PhD Candidate | 2025 Job Market

Department of Management 

Hong Kong University of Science and Technology Business School

Research Interests: "How individuals learn, become who they are, and thrive in professional and cultural contexts"

Google Scholar (Citations 205 & i10-index 5)

Research Interests

  • Learning from Success and Failure (via Advice Seeking, Goal Setting)

  • Culture, Organizational Culture

  • Professional Self, Professionalization

  • Conceptual Replication

Publications

Talhelm, T. & Dong, X. (2024). People quasi-randomly assigned to farm rice are more collectivistic than people assigned to farm wheat. Nature Communications, 15(1), 1782.

(Two authors equal contribution)         

Lee, C. S., Talhelm, T., & Dong, X. (2023) History of rice farming may explain more social comparison and lower happiness. Journal of Personality and Social Psychology, 124(5), 935–957.

Dong, X., Talhelm, T., & Ren, X. (2018). Teens in rice county are more interdependent and think more holistically than nearby wheat county. Social Psychological and Personality Science, 10(7), 966–976

Manuscripts Under Review or in Revision

Dong, X., Jeong, M., Ma, S. Learning from overcoming failure experiences [Title disguised for peer review]

  • Journal of Personality and Social Psychology: Attitudes and Social Cognition, Invited for Resubmission (2025 JMP)

Jeong M., Dong, X., Blunden, H. Learning from success and failure [Title disguised for peer review]

  • Organization Science, Invited for Resubmission: Under Review

About Xiawei (Sherry) Dong

I am a PhD candidate in Management at the Hong Kong University of Science and Technology (HKUST) Business School, currently on the 2025 job market. My research draws on psychology and organizational behavior to understand how individuals learn, become who they are, and thrive in professional and cultural contexts. In 2024 fall – 2025 spring, I studied abroad as a visiting PhD student in Behavioral Science at the University of Chicago Booth School of Business.

Before pursuing my PhD degree, I received an MEng in Applied Psychology from the University of Chinese Academy of Sciences, and a BEng with BA (minor) in Business Administration (granted by Shanghai Jiaotong University) from Ningxia University.

I previously worked as a Research Assistant at the University of Chicago Booth School of Business and as a Senior Research Assistant at Hong Kong Baptist University.

I pursue two main lines of inquiry. The first seeks to understand how individuals learn from success and failure—whether experienced personally or observed in others. In this line of research, I study how the binary success-failure performance evaluation can mislead individuals in selecting learning sources. I also examine how, when we learn from our own experiences, goal setting plays a role and interacts with the success or failure feedback. This line of research contributes to the literature on vicarious learning, attribution, advice seeking, and goal setting.
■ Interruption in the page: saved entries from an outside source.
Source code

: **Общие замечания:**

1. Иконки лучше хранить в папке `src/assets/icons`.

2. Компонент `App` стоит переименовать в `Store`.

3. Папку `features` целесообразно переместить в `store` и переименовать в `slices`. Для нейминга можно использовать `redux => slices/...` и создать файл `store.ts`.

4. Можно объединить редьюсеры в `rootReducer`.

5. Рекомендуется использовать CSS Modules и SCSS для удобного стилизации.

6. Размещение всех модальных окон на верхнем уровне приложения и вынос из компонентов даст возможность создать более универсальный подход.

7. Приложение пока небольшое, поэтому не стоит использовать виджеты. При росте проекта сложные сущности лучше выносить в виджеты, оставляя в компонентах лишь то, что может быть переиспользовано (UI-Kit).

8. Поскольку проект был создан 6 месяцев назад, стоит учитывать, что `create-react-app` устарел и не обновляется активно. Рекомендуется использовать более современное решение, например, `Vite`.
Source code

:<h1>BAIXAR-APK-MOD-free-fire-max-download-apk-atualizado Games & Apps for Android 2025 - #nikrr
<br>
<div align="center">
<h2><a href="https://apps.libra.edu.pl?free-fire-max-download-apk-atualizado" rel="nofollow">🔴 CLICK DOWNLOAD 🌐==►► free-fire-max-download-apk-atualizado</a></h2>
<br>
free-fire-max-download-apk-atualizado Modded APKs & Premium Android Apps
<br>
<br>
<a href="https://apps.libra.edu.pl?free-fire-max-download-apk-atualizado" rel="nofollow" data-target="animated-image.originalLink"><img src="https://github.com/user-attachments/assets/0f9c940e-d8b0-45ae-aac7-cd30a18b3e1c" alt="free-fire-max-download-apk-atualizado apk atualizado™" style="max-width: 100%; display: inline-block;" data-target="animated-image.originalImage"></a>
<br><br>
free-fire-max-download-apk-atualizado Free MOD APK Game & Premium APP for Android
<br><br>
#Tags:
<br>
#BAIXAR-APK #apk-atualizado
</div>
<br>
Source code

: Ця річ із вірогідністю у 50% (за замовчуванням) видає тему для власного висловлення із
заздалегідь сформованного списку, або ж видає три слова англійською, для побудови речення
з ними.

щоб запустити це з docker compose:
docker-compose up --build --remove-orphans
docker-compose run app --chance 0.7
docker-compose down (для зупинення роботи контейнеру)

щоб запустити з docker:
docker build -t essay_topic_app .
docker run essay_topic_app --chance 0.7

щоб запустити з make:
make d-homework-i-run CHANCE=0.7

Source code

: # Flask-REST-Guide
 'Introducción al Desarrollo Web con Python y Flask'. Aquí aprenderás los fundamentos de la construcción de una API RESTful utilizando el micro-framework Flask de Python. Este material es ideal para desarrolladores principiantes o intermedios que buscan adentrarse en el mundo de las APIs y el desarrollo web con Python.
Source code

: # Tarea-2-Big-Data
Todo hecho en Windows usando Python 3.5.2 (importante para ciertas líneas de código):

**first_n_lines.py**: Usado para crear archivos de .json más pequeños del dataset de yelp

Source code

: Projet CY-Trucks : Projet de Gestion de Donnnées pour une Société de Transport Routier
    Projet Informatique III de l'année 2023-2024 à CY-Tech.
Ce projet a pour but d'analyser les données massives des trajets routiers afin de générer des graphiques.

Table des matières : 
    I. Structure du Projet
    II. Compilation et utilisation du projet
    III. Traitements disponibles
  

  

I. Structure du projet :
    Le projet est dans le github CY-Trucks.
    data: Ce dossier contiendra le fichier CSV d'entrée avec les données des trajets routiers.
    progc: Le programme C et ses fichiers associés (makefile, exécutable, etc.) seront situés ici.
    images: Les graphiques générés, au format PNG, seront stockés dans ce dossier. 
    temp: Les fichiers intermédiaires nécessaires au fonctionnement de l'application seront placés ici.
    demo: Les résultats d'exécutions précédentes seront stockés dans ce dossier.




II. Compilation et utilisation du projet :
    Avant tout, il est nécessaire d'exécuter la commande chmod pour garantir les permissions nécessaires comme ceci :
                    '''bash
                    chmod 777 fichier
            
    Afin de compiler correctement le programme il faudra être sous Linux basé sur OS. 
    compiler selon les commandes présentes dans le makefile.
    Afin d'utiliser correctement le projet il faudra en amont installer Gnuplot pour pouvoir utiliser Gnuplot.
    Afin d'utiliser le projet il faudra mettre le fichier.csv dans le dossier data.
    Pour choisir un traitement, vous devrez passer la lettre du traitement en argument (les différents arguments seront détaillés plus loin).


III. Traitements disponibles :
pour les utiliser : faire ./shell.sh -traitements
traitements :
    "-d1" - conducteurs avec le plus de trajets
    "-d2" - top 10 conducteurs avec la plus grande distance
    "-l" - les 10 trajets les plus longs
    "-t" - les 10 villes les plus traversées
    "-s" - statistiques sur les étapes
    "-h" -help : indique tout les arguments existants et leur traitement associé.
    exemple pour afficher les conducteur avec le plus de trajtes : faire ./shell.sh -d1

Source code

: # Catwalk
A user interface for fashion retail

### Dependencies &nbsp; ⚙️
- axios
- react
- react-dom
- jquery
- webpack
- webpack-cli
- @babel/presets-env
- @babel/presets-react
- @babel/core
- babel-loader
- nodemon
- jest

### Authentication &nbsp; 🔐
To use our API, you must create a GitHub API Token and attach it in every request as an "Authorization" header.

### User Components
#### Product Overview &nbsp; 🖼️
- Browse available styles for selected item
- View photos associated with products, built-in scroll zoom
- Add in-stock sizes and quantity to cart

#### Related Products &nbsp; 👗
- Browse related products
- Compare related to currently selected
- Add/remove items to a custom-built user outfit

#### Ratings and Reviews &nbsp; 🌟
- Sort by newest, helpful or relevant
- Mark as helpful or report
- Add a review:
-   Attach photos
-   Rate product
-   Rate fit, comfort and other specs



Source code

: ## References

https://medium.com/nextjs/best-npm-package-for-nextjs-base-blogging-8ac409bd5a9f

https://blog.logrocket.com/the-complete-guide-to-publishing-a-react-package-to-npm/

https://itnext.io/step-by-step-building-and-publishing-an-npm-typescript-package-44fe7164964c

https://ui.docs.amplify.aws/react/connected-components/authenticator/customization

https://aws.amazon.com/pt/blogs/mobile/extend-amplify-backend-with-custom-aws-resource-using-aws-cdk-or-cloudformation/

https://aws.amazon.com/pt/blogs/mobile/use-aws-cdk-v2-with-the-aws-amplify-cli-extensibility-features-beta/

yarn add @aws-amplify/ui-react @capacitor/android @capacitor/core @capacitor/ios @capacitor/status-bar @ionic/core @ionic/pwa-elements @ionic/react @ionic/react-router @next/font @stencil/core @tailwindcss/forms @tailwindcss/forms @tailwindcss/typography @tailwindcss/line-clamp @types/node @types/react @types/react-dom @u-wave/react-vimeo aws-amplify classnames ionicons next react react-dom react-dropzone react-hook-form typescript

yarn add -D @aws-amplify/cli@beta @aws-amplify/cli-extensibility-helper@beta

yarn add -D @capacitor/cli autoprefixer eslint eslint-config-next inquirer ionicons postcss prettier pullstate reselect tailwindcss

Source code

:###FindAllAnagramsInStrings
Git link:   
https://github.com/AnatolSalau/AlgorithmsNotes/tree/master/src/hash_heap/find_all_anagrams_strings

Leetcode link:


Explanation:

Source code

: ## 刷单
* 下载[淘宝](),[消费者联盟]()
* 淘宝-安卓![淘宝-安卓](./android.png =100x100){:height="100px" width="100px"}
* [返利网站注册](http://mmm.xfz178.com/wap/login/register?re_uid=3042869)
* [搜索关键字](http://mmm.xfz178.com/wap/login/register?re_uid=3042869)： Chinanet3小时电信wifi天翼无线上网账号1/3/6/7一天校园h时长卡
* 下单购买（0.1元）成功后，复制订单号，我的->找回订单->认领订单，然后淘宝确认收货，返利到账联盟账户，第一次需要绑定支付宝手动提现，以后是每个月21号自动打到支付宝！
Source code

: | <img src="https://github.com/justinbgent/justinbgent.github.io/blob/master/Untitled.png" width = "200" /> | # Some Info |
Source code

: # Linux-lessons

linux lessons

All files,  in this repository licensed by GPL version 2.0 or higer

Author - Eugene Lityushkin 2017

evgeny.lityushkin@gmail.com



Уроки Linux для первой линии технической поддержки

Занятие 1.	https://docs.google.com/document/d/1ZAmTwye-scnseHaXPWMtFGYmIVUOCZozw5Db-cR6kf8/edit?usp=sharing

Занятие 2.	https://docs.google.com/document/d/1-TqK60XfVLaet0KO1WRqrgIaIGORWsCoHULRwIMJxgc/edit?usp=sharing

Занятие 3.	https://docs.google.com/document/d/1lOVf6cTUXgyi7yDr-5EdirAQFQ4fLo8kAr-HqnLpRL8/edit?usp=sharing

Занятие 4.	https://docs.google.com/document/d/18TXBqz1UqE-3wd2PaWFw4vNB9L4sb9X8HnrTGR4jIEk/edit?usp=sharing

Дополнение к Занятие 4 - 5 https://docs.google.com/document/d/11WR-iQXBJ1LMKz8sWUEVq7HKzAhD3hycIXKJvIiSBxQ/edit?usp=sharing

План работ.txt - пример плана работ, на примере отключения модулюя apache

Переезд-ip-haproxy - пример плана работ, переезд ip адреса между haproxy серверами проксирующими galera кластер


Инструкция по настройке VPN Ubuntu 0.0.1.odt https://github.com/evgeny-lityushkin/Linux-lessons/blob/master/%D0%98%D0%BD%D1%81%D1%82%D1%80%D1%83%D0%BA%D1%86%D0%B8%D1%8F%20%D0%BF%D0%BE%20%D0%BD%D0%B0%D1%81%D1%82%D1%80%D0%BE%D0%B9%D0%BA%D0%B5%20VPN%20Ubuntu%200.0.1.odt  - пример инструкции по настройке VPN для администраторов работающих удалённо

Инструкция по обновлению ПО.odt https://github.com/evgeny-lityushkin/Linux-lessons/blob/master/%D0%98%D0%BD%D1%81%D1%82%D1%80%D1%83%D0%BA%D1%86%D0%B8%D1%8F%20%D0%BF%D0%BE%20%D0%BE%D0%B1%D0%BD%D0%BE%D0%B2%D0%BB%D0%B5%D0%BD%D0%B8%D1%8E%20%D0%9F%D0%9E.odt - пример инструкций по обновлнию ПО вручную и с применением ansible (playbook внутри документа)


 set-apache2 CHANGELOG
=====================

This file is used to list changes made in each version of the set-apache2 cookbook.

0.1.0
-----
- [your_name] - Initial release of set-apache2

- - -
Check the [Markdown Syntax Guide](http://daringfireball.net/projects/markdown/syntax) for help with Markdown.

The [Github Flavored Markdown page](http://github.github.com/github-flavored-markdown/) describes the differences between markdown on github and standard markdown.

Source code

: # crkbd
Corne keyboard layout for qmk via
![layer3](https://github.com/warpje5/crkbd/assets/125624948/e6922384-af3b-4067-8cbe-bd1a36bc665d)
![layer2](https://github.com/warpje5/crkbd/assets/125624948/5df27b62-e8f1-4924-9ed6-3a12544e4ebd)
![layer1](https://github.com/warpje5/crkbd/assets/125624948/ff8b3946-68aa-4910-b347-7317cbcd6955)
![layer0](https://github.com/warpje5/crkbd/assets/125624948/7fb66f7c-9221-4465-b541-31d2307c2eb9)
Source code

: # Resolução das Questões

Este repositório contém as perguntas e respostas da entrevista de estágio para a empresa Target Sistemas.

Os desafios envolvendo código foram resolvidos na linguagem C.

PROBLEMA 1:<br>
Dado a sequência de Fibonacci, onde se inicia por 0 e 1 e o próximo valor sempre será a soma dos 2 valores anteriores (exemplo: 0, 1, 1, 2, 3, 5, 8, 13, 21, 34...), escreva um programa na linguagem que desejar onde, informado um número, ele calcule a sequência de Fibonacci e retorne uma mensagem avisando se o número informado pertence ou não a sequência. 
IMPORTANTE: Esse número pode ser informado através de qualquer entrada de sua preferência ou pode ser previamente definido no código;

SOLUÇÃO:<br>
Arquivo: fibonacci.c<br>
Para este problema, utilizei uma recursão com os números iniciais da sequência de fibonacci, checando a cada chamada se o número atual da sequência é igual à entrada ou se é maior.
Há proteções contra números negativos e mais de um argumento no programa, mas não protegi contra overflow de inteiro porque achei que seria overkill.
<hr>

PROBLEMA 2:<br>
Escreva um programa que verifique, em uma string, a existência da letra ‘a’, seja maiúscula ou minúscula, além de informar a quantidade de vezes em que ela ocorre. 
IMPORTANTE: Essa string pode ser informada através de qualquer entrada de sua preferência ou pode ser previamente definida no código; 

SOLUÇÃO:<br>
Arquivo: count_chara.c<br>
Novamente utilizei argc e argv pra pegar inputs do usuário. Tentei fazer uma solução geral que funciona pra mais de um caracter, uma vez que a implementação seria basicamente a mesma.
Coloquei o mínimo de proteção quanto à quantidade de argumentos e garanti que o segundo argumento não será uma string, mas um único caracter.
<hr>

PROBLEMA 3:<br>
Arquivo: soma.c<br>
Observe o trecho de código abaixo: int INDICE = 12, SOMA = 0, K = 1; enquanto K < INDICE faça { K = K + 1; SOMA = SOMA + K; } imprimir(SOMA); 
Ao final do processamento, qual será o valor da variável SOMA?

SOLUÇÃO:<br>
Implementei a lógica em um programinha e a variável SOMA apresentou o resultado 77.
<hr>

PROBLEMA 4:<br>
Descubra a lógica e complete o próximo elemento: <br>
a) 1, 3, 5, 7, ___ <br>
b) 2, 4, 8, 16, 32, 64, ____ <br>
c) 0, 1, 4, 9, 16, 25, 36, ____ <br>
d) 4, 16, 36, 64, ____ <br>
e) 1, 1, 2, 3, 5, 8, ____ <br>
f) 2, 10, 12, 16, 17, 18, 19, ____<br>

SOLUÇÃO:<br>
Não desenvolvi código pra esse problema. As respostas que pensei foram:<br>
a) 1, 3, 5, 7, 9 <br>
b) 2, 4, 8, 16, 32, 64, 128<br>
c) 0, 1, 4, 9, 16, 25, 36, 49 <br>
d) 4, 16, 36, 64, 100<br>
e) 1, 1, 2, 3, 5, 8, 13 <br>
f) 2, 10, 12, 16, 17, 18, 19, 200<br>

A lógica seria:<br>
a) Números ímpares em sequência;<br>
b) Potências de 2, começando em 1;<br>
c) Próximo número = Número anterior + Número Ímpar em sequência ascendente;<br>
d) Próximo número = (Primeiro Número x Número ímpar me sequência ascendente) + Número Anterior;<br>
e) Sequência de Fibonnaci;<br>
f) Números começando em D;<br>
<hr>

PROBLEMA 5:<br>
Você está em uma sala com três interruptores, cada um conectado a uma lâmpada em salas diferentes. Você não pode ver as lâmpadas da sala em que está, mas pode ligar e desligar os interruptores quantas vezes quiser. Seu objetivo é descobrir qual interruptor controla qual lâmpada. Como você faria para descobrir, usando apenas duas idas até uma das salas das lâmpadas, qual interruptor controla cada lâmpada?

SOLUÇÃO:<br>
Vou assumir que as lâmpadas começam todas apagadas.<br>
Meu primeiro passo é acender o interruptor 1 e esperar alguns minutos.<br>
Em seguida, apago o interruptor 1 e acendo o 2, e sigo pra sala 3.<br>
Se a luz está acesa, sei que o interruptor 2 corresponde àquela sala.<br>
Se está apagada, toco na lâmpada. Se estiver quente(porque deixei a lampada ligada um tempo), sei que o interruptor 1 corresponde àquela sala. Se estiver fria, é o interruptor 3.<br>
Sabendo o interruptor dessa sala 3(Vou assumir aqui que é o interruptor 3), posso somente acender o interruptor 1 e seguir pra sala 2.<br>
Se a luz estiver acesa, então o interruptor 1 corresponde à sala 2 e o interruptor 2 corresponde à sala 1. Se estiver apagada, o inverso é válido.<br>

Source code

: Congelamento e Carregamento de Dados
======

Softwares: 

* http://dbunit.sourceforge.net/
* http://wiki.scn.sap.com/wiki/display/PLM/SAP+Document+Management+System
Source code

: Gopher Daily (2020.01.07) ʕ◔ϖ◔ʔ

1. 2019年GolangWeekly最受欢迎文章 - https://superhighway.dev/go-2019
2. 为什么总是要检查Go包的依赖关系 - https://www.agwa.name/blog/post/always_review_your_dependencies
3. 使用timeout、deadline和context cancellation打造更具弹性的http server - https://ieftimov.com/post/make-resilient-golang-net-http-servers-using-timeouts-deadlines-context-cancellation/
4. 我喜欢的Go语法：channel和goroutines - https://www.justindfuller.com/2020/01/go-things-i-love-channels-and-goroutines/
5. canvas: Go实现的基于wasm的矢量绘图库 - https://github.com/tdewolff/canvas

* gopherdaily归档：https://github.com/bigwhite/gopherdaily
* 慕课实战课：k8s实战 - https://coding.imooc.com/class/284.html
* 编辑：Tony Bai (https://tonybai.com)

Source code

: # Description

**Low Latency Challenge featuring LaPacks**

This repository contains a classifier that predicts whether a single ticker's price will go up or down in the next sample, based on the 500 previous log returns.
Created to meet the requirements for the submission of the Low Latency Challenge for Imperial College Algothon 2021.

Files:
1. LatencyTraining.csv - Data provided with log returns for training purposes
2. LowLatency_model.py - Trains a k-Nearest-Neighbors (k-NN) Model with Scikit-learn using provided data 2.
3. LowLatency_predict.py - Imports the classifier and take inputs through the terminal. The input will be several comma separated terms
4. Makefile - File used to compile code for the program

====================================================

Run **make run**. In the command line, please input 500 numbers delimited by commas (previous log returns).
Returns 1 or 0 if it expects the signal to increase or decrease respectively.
The second line of work studies how we become different across cultural contexts. I examine culture and its consequences for our thinking style, our relationships with others, and how we come to define who we are. I also focus particularly on how individuals with different cultural backgrounds become professionals in the workplace. This second line of research contributes to the literature on cultural variations in psychological constructs, such as thinking style, social comparison, happiness, and self-construal, and in sociocultural processes, such as professionalization.